Dataset entries
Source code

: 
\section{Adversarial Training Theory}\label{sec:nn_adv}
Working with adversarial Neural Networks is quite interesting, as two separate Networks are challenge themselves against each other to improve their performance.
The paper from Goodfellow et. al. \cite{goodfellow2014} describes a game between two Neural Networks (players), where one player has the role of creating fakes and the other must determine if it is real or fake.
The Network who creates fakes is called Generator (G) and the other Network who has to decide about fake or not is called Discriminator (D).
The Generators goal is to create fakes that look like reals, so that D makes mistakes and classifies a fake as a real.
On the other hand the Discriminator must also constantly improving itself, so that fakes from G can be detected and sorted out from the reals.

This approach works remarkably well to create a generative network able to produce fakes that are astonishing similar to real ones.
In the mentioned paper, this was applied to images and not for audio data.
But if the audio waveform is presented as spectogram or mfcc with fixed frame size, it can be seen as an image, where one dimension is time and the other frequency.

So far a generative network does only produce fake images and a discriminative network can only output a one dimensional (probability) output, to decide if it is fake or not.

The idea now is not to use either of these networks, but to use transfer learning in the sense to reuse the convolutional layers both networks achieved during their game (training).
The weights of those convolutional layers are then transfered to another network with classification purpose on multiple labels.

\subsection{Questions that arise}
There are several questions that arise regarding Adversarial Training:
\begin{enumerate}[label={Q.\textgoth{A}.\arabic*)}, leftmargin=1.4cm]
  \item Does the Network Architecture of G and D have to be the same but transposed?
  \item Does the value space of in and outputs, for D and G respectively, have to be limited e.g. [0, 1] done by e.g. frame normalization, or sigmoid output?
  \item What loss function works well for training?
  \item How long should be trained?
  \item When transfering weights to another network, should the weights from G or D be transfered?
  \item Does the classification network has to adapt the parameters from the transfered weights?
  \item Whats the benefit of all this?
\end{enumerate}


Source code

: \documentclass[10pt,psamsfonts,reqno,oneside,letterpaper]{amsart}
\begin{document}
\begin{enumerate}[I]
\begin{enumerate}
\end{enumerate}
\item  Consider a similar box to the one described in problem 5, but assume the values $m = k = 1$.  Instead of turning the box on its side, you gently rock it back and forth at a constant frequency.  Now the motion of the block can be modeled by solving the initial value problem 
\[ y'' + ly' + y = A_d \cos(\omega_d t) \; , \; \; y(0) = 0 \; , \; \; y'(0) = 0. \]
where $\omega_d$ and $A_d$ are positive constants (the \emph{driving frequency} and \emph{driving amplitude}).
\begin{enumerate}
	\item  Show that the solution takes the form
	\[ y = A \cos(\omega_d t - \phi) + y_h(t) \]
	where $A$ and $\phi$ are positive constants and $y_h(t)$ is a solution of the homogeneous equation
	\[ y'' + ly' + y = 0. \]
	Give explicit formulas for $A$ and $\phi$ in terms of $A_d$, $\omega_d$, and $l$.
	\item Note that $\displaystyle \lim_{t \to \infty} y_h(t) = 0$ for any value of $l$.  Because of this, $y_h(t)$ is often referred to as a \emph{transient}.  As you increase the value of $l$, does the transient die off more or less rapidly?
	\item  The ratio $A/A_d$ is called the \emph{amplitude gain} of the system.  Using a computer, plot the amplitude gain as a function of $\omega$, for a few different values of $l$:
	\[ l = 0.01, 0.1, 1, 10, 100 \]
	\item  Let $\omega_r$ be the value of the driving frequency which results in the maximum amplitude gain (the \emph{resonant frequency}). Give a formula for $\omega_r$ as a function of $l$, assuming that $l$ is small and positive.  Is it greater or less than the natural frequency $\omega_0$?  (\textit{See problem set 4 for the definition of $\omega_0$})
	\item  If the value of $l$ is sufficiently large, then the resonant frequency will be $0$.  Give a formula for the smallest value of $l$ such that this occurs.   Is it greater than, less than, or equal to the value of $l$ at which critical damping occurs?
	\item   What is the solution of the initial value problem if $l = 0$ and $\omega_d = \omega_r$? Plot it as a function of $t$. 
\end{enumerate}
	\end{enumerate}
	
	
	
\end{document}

> [TASK TO CARRY OUT]:
Please show all lines from the entries that contain the word "audio".

> [RESPONSE AREA]:
In the mentioned paper, this was applied to images and not for audio data.
But if the audio waveform is presented as spectogram or mfcc with fixed frame size, it can be seen as an image, where one dimension is time and the other frequency.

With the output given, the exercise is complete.